Data records
§ §

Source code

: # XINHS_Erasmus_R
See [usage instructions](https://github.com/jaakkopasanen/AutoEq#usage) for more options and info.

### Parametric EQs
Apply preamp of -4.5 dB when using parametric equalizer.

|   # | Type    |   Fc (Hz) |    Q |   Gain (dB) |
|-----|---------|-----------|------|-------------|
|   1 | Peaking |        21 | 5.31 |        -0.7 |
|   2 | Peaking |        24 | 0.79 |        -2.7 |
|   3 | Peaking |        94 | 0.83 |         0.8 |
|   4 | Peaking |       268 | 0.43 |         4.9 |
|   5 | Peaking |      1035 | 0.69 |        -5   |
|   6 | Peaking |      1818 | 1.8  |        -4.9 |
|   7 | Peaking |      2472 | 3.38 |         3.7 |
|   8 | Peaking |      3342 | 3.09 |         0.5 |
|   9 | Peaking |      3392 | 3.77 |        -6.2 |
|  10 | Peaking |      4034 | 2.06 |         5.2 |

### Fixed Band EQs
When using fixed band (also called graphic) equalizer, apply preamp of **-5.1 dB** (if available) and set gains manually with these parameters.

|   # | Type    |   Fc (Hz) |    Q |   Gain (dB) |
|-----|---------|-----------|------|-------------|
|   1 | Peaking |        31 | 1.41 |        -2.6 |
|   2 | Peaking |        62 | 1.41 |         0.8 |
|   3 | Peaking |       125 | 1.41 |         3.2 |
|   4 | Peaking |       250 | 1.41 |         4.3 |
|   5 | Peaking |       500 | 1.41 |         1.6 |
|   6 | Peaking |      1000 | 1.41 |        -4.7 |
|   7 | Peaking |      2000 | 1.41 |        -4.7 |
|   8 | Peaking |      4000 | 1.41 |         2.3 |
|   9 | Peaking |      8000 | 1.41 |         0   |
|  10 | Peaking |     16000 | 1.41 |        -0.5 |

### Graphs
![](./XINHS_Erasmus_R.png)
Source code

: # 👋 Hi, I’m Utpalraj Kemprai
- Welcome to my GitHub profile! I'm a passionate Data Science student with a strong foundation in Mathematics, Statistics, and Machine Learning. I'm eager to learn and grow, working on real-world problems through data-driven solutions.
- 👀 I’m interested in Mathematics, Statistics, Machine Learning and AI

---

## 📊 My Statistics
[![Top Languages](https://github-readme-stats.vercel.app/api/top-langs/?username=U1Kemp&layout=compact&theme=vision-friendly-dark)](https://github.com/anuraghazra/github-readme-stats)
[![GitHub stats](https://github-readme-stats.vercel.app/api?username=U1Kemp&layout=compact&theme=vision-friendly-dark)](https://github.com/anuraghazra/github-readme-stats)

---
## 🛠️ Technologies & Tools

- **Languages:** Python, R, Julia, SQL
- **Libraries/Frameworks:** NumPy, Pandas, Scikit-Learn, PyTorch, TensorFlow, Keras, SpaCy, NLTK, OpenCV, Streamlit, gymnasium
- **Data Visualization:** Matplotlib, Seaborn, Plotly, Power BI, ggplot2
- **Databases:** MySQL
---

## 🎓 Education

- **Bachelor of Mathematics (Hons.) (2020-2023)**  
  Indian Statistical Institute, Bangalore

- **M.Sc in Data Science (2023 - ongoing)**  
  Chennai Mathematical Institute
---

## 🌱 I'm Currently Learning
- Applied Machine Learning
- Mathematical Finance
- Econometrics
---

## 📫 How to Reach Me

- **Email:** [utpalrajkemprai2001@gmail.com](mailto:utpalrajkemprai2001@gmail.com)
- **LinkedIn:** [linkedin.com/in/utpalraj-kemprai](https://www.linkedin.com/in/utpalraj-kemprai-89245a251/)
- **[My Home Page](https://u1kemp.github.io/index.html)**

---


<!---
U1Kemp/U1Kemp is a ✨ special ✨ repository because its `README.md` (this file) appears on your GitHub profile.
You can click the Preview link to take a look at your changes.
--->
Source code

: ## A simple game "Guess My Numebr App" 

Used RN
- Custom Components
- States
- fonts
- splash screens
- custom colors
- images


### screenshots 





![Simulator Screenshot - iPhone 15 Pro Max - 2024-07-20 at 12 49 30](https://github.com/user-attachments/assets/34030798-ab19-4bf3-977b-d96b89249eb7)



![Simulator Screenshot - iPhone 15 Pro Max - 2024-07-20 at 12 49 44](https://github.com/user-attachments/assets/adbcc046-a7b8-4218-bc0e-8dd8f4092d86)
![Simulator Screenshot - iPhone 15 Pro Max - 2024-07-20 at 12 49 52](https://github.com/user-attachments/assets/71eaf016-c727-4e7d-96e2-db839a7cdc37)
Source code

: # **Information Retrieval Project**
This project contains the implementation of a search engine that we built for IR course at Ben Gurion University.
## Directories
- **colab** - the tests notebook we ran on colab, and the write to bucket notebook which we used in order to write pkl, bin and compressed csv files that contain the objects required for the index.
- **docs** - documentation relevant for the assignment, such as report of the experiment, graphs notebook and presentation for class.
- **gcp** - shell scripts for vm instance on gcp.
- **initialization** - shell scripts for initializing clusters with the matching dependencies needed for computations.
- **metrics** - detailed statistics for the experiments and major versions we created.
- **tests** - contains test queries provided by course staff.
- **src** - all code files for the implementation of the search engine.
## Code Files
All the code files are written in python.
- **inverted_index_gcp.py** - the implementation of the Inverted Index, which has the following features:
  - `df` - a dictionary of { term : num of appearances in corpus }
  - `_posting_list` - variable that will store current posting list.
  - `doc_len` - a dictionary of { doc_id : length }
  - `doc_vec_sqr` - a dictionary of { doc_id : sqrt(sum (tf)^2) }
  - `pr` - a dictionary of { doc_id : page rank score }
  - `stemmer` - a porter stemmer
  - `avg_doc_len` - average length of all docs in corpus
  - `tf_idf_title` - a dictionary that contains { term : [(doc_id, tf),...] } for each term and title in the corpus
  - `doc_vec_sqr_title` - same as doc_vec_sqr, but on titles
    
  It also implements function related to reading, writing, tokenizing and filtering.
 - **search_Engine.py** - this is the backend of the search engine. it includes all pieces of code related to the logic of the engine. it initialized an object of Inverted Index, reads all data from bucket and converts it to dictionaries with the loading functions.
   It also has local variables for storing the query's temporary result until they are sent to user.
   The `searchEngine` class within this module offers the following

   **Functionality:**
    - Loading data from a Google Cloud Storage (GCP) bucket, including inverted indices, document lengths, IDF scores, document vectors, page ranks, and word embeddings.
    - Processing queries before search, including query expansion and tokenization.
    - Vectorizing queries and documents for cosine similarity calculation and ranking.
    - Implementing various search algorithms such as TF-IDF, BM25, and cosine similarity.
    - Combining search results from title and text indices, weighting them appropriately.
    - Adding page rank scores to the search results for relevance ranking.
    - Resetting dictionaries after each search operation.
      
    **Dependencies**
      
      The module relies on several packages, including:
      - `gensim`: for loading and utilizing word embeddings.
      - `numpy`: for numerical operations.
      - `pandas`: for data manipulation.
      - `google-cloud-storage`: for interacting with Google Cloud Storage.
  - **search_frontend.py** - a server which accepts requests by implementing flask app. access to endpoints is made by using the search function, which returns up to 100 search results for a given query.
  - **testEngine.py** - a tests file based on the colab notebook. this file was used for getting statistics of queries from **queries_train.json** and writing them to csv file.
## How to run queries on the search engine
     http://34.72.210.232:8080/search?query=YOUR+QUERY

§ §

Extract all lines of the records above that include "scripts".

- **gcp** - shell scripts for vm instance on gcp.
- **initialization** - shell scripts for initializing clusters with the matching dependencies needed for computations.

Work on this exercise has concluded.